*ASSIGNMENT*: Report each line of the data below in which "ridge" appears.

──────────────────────────────

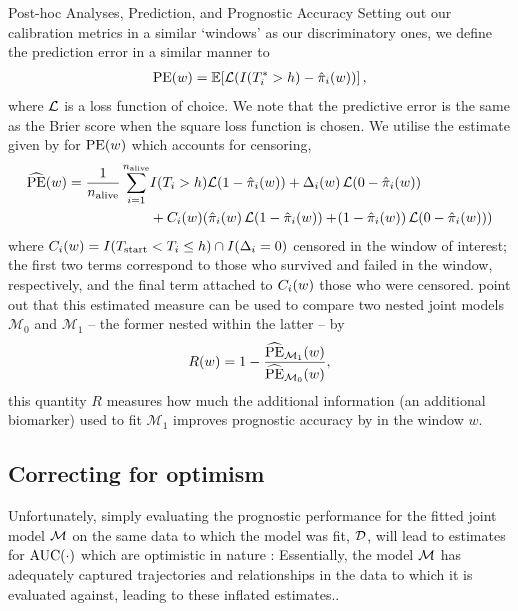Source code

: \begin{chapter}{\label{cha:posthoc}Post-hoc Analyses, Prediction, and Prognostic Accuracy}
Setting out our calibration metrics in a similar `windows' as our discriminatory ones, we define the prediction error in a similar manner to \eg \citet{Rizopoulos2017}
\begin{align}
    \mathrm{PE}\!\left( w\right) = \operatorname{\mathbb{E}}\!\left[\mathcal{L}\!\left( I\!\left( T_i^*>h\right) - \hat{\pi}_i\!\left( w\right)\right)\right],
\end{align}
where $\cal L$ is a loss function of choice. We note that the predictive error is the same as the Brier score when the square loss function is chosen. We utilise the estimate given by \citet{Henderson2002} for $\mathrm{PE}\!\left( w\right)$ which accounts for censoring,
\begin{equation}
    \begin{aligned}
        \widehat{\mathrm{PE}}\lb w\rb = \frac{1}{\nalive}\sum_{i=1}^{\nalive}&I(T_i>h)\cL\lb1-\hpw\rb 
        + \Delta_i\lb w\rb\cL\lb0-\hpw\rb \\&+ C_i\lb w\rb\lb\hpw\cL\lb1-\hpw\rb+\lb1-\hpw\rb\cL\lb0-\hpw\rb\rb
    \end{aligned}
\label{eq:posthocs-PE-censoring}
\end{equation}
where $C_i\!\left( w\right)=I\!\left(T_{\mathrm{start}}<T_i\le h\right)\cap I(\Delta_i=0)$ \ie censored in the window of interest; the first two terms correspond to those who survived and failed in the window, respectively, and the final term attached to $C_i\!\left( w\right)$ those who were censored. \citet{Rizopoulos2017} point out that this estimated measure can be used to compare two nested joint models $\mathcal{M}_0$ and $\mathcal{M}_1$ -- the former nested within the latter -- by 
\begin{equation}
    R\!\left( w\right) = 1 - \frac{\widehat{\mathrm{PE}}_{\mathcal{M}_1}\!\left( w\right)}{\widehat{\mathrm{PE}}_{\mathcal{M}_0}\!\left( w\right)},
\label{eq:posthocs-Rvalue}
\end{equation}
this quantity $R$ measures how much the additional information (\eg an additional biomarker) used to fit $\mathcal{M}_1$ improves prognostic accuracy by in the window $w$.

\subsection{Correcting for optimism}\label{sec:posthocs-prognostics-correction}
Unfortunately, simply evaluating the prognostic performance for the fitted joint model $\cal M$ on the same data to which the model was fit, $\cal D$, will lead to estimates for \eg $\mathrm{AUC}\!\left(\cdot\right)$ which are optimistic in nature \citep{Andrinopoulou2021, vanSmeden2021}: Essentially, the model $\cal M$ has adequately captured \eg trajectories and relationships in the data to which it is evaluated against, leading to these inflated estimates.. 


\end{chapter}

──────────────────────────────

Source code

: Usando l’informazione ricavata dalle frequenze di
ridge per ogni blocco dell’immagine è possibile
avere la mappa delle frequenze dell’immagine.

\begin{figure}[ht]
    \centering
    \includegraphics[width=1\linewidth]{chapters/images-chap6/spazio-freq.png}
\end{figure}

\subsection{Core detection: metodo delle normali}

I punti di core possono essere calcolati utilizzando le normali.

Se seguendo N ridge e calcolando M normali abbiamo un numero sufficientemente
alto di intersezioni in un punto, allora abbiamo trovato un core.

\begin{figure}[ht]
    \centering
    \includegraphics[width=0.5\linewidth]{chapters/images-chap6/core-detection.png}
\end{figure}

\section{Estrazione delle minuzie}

──────────────────────────────

*RESPONSE BELOW*:
ridge per ogni blocco dell’immagine è possibile
Se seguendo N ridge e calcolando M normali abbiamo un numero sufficientemente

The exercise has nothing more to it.